REQUIREMENT
All of the data must be output without alteration.

DATA
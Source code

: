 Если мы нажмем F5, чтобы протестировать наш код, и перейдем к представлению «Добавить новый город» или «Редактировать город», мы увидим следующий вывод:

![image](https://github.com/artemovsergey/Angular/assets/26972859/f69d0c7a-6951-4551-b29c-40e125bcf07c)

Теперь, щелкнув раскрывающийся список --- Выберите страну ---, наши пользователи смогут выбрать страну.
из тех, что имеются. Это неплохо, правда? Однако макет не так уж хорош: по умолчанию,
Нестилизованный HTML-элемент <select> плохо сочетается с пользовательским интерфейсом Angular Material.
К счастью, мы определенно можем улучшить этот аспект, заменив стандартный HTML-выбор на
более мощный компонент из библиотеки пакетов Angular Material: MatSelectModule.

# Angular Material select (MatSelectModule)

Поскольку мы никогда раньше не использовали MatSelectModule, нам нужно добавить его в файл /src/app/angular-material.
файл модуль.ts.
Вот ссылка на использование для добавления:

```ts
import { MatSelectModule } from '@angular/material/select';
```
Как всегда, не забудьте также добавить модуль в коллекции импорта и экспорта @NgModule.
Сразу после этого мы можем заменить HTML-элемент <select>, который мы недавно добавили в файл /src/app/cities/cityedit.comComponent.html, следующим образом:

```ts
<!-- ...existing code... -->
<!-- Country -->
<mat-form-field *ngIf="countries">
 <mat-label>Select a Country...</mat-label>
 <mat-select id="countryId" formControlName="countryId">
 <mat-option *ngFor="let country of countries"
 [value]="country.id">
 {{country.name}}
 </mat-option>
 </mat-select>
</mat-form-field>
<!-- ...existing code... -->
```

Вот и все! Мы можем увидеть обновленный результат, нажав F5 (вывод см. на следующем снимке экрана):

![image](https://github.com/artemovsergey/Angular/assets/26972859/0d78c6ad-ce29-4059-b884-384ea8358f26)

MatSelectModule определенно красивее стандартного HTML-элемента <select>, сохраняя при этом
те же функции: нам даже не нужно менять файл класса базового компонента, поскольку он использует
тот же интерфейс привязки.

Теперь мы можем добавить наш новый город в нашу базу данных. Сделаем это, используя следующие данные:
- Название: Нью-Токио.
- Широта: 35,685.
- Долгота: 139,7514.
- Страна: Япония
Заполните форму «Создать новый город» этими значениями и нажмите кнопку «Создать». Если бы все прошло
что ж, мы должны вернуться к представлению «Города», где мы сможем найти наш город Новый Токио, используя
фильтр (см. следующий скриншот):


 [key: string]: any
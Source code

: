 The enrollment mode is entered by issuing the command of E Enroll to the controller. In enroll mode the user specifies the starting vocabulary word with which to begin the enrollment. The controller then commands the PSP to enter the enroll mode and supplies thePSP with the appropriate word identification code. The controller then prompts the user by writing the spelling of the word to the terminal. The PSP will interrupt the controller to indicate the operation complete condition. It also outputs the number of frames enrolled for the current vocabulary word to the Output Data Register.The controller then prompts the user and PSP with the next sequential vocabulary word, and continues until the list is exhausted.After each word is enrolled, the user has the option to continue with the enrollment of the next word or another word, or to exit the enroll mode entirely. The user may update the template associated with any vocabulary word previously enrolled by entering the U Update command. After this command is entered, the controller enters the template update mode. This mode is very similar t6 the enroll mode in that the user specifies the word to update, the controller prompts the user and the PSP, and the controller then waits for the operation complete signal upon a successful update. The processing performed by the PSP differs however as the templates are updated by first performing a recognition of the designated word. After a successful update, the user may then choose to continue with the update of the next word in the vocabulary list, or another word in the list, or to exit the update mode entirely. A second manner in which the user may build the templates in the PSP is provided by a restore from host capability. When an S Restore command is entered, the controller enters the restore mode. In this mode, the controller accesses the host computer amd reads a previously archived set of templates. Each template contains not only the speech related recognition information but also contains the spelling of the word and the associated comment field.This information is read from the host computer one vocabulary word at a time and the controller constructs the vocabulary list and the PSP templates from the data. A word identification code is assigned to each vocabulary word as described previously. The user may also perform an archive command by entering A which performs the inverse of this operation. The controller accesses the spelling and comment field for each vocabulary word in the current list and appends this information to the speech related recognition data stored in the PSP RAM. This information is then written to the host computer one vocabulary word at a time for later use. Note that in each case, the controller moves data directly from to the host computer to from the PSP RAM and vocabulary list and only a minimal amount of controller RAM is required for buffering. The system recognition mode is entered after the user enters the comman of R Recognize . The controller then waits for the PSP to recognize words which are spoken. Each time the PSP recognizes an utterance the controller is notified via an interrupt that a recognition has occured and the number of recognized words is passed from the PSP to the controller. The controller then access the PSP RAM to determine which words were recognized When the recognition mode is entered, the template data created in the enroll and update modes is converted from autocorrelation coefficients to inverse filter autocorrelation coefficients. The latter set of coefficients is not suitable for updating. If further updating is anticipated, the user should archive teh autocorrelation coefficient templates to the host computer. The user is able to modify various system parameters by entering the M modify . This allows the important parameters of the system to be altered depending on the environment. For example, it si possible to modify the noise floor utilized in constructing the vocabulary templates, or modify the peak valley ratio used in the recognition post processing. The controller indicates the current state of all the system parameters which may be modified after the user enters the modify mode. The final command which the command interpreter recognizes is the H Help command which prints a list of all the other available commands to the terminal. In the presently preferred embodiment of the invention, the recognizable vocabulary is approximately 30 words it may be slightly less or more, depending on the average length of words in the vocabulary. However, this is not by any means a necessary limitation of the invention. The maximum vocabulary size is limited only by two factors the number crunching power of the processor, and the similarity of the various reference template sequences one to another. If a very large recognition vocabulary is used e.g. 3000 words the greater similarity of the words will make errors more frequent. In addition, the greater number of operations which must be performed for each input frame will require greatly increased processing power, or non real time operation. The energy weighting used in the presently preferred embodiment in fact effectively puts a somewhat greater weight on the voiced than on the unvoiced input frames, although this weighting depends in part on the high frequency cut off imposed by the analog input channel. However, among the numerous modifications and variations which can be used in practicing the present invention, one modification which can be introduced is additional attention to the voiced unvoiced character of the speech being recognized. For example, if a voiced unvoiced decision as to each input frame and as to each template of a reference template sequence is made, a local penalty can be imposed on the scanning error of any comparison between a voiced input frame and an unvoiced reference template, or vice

TASK RESPONSE
Source code

: Если мы нажмем F5, чтобы протестировать наш код, и перейдем к представлению «Добавить новый город» или «Редактировать город», мы увидим следующий вывод:

![image](https://github.com/artemovsergey/Angular/assets/26972859/f69d0c7a-6951-4551-b29c-40e125bcf07c)

Теперь, щелкнув раскрывающийся список --- Выберите страну ---, наши пользователи смогут выбрать страну.
из тех, что имеются. Это неплохо, правда? Однако макет не так уж хорош: по умолчанию,
Нестилизованный HTML-элемент <select> плохо сочетается с пользовательским интерфейсом Angular Material.
К счастью, мы определенно можем улучшить этот аспект, заменив стандартный HTML-выбор на
более мощный компонент из библиотеки пакетов Angular Material: MatSelectModule.

# Angular Material select (MatSelectModule)

Поскольку мы никогда раньше не использовали MatSelectModule, нам нужно добавить его в файл /src/app/angular-material.
файл модуль.ts.
Вот ссылка на использование для добавления:

```ts
import { MatSelectModule } from '@angular/material/select';
```
Как всегда, не забудьте также добавить модуль в коллекции импорта и экспорта @NgModule.
Сразу после этого мы можем заменить HTML-элемент <select>, который мы недавно добавили в файл /src/app/cities/cityedit.comComponent.html, следующим образом:

```ts
<!-- ...existing code... -->
<!-- Country -->
<mat-form-field *ngIf="countries">
 <mat-label>Select a Country...</mat-label>
 <mat-select id="countryId" formControlName="countryId">
 <mat-option *ngFor="let country of countries"
 [value]="country.id">
 {{country.name}}
 </mat-option>
 </mat-select>
</mat-form-field>
<!-- ...existing code... -->
```

Вот и все! Мы можем увидеть обновленный результат, нажав F5 (вывод см. на следующем снимке экрана):

![image](https://github.com/artemovsergey/Angular/assets/26972859/0d78c6ad-ce29-4059-b884-384ea8358f26)

MatSelectModule определенно красивее стандартного HTML-элемента <select>, сохраняя при этом
те же функции: нам даже не нужно менять файл класса базового компонента, поскольку он использует
тот же интерфейс привязки.

Теперь мы можем добавить наш новый город в нашу базу данных. Сделаем это, используя следующие данные:
- Название: Нью-Токио.
- Широта: 35,685.
- Долгота: 139,7514.
- Страна: Япония
Заполните форму «Создать новый город» этими значениями и нажмите кнопку «Создать». Если бы все прошло
что ж, мы должны вернуться к представлению «Города», где мы сможем найти наш город Новый Токио, используя
фильтр (см. следующий скриншот):


 [key: string]: any
Source code

: The enrollment mode is entered by issuing the command of E Enroll to the controller. In enroll mode the user specifies the starting vocabulary word with which to begin the enrollment. The controller then commands the PSP to enter the enroll mode and supplies thePSP with the appropriate word identification code. The controller then prompts the user by writing the spelling of the word to the terminal. The PSP will interrupt the controller to indicate the operation complete condition. It also outputs the number of frames enrolled for the current vocabulary word to the Output Data Register.The controller then prompts the user and PSP with the next sequential vocabulary word, and continues until the list is exhausted.After each word is enrolled, the user has the option to continue with the enrollment of the next word or another word, or to exit the enroll mode entirely. The user may update the template associated with any vocabulary word previously enrolled by entering the U Update command. After this command is entered, the controller enters the template update mode. This mode is very similar t6 the enroll mode in that the user specifies the word to update, the controller prompts the user and the PSP, and the controller then waits for the operation complete signal upon a successful update. The processing performed by the PSP differs however as the templates are updated by first performing a recognition of the designated word. After a successful update, the user may then choose to continue with the update of the next word in the vocabulary list, or another word in the list, or to exit the update mode entirely. A second manner in which the user may build the templates in the PSP is provided by a restore from host capability. When an S Restore command is entered, the controller enters the restore mode. In this mode, the controller accesses the host computer amd reads a previously archived set of templates. Each template contains not only the speech related recognition information but also contains the spelling of the word and the associated comment field.This information is read from the host computer one vocabulary word at a time and the controller constructs the vocabulary list and the PSP templates from the data. A word identification code is assigned to each vocabulary word as described previously. The user may also perform an archive command by entering A which performs the inverse of this operation. The controller accesses the spelling and comment field for each vocabulary word in the current list and appends this information to the speech related recognition data stored in the PSP RAM. This information is then written to the host computer one vocabulary word at a time for later use. Note that in each case, the controller moves data directly from to the host computer to from the PSP RAM and vocabulary list and only a minimal amount of controller RAM is required for buffering. The system recognition mode is entered after the user enters the comman of R Recognize . The controller then waits for the PSP to recognize words which are spoken. Each time the PSP recognizes an utterance the controller is notified via an interrupt that a recognition has occured and the number of recognized words is passed from the PSP to the controller. The controller then access the PSP RAM to determine which words were recognized When the recognition mode is entered, the template data created in the enroll and update modes is converted from autocorrelation coefficients to inverse filter autocorrelation coefficients. The latter set of coefficients is not suitable for updating. If further updating is anticipated, the user should archive teh autocorrelation coefficient templates to the host computer. The user is able to modify various system parameters by entering the M modify . This allows the important parameters of the system to be altered depending on the environment. For example, it si possible to modify the noise floor utilized in constructing the vocabulary templates, or modify the peak valley ratio used in the recognition post processing. The controller indicates the current state of all the system parameters which may be modified after the user enters the modify mode. The final command which the command interpreter recognizes is the H Help command which prints a list of all the other available commands to the terminal. In the presently preferred embodiment of the invention, the recognizable vocabulary is approximately 30 words it may be slightly less or more, depending on the average length of words in the vocabulary. However, this is not by any means a necessary limitation of the invention. The maximum vocabulary size is limited only by two factors the number crunching power of the processor, and the similarity of the various reference template sequences one to another. If a very large recognition vocabulary is used e.g. 3000 words the greater similarity of the words will make errors more frequent. In addition, the greater number of operations which must be performed for each input frame will require greatly increased processing power, or non real time operation. The energy weighting used in the presently preferred embodiment in fact effectively puts a somewhat greater weight on the voiced than on the unvoiced input frames, although this weighting depends in part on the high frequency cut off imposed by the analog input channel. However, among the numerous modifications and variations which can be used in practicing the present invention, one modification which can be introduced is additional attention to the voiced unvoiced character of the speech being recognized. For example, if a voiced unvoiced decision as to each input frame and as to each template of a reference template sequence is made, a local penalty can be imposed on the scanning error of any comparison between a voiced input frame and an unvoiced reference template, or vice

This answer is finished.